# Exercise requirements
Nothing but the lines from the one containing "ESP 和温度传感器放入一个 3D" through the one containing "[cperiod]对现有解决方案不必要的庞大体积感到恼火，他提出了一种可以直接插入标准 USB 端口的", both included, should be given again, each exactly as written below.

# Data shown

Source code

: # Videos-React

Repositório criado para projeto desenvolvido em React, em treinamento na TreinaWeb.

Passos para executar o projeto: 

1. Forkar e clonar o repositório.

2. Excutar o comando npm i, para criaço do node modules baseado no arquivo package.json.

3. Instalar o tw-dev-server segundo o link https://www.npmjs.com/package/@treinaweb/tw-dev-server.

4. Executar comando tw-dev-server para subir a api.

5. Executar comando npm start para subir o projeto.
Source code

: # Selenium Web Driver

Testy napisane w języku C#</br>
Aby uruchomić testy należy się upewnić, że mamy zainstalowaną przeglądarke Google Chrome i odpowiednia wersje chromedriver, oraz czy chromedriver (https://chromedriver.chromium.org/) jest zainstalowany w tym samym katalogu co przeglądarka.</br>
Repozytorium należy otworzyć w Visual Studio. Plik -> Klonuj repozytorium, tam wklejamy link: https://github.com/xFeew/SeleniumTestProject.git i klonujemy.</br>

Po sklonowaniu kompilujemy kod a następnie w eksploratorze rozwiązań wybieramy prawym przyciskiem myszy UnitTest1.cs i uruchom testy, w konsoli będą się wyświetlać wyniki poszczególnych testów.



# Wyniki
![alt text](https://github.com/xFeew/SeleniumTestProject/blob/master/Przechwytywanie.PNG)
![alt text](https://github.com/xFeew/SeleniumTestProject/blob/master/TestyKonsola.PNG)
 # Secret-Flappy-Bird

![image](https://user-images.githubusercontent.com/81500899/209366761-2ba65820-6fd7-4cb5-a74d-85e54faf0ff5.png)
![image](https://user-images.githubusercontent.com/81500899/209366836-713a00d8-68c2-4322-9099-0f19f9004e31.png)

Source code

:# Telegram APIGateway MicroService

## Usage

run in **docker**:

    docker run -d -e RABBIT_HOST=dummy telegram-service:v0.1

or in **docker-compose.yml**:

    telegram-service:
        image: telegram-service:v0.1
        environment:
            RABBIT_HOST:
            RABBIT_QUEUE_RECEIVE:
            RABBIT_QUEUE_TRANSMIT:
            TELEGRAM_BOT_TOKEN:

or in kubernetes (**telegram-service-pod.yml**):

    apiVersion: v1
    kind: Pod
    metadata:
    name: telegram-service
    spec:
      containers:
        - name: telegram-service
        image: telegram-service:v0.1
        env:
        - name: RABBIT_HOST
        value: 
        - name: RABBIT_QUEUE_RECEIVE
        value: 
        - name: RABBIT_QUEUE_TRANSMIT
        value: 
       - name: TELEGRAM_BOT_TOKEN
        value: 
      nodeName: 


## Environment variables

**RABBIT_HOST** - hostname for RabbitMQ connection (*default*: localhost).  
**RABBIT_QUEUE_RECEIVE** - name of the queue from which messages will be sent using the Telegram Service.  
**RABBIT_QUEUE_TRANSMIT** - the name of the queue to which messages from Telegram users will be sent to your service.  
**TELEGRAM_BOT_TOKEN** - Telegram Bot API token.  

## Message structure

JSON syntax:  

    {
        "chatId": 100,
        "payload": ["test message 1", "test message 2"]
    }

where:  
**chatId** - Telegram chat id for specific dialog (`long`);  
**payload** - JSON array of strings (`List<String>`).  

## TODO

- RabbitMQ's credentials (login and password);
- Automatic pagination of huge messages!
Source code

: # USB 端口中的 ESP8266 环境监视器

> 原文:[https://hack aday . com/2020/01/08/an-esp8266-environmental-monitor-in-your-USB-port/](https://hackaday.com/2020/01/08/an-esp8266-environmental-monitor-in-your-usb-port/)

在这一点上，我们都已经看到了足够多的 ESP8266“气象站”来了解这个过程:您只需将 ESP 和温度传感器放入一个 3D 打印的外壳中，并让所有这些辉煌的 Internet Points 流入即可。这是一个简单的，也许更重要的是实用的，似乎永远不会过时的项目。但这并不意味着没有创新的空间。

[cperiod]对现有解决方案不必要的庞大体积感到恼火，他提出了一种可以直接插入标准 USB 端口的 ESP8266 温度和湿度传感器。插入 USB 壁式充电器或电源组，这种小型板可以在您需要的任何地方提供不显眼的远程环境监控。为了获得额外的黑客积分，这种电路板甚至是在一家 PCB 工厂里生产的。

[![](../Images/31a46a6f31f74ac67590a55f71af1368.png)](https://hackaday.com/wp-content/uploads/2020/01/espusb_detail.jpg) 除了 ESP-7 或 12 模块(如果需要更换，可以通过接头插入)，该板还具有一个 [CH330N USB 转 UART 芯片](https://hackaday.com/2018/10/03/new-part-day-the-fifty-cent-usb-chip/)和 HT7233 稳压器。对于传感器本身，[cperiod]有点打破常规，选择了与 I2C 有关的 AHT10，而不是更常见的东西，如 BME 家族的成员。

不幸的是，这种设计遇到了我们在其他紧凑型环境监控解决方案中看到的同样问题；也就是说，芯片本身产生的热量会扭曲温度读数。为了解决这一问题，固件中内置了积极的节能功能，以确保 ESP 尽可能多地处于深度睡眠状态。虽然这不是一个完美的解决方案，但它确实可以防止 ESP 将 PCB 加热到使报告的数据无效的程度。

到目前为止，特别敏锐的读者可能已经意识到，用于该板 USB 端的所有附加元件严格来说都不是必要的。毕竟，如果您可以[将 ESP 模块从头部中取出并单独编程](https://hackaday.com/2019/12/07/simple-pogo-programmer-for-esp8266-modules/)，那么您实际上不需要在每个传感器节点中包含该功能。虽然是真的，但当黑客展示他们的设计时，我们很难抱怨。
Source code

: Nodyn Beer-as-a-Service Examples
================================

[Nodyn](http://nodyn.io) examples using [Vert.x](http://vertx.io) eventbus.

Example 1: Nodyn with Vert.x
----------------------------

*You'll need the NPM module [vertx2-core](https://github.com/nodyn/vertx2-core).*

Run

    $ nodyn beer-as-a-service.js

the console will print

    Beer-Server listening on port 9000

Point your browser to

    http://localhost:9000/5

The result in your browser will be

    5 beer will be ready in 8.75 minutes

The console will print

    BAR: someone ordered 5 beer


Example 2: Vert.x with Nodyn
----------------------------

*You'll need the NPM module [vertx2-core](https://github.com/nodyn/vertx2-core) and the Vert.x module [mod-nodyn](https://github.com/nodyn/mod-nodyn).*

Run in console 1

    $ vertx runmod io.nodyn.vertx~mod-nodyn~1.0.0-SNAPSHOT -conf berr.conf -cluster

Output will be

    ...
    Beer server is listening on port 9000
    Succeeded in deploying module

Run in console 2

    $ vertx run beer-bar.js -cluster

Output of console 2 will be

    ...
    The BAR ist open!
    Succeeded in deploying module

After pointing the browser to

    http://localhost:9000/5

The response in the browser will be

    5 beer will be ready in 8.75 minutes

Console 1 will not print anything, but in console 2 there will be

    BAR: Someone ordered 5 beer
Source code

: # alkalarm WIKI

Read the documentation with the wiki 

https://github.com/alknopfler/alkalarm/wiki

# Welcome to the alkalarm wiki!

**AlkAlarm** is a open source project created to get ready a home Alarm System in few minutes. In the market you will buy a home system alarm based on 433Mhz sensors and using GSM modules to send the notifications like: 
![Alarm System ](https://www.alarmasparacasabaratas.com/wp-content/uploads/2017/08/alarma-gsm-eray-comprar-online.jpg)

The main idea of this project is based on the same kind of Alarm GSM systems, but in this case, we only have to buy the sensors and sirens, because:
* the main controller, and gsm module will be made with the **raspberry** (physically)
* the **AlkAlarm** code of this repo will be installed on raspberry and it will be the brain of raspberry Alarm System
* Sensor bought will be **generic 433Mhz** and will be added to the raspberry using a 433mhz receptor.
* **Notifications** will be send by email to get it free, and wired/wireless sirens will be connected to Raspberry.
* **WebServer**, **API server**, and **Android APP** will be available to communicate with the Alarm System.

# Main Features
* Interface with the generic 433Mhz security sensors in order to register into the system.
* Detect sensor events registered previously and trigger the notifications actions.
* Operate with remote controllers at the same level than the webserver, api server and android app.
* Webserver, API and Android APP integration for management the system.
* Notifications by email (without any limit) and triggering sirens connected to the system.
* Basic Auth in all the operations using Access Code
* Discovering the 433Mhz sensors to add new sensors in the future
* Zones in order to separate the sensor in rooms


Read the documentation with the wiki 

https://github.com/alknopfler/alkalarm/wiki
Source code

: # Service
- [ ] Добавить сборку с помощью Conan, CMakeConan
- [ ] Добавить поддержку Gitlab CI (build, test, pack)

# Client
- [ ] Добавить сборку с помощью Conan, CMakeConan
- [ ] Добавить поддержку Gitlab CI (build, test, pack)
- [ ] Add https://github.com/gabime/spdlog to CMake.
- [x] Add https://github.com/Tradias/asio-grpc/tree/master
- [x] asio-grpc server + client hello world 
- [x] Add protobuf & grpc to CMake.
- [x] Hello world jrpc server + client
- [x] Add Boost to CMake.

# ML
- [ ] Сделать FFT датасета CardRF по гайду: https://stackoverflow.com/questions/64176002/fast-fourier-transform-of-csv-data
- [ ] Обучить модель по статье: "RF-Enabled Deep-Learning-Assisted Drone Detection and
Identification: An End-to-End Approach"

# Answer box
在这一点上，我们都已经看到了足够多的 ESP8266“气象站”来了解这个过程:您只需将 ESP 和温度传感器放入一个 3D 打印的外壳中，并让所有这些辉煌的 Internet Points 流入即可。这是一个简单的，也许更重要的是实用的，似乎永远不会过时的项目。但这并不意味着没有创新的空间。

[cperiod]对现有解决方案不必要的庞大体积感到恼火，他提出了一种可以直接插入标准 USB 端口的 ESP8266 温度和湿度传感器。插入 USB 壁式充电器或电源组，这种小型板可以在您需要的任何地方提供不显眼的远程环境监控。为了获得额外的黑客积分，这种电路板甚至是在一家 PCB 工厂里生产的。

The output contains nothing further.